## PROBLEM TO WORK ON
Lines from the one containing "to download files." to the end of the entries below must be reproduced exactly, with both end lines kept and no other line added.

—————

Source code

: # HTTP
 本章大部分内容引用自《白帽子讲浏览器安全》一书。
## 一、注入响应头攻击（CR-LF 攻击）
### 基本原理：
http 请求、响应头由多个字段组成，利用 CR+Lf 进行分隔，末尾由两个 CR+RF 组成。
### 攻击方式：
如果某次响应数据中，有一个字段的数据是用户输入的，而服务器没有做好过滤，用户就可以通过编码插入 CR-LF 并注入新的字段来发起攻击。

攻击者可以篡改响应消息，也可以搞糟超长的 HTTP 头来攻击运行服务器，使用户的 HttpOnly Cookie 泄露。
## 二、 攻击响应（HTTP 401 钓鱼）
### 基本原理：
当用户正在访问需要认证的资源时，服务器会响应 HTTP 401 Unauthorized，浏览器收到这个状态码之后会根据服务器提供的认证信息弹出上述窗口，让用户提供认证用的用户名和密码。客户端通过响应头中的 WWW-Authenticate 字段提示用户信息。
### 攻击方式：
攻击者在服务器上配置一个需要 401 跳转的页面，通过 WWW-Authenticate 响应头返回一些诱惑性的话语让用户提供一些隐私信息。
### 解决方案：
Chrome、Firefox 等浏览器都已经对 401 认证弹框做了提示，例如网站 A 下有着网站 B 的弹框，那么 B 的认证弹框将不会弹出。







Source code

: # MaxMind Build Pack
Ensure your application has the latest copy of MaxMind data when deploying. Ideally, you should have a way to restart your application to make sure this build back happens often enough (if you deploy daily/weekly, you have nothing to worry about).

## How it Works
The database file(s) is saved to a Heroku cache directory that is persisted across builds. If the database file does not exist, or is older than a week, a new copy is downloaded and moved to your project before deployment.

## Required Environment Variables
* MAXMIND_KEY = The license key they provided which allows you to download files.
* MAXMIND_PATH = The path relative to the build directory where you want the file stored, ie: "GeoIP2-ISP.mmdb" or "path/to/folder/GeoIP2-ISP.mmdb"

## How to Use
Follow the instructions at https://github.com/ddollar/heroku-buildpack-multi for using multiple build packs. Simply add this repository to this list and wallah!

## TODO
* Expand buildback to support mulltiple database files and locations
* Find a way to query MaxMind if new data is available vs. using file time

—————

## WRITTEN RESPONSE
* MAXMIND_KEY = The license key they provided which allows you to download files.
* MAXMIND_PATH = The path relative to the build directory where you want the file stored, ie: "GeoIP2-ISP.mmdb" or "path/to/folder/GeoIP2-ISP.mmdb"

## How to Use
Follow the instructions at https://github.com/ddollar/heroku-buildpack-multi for using multiple build packs. Simply add this repository to this list and wallah!

## TODO
* Expand buildback to support mulltiple database files and locations
* Find a way to query MaxMind if new data is available vs. using file time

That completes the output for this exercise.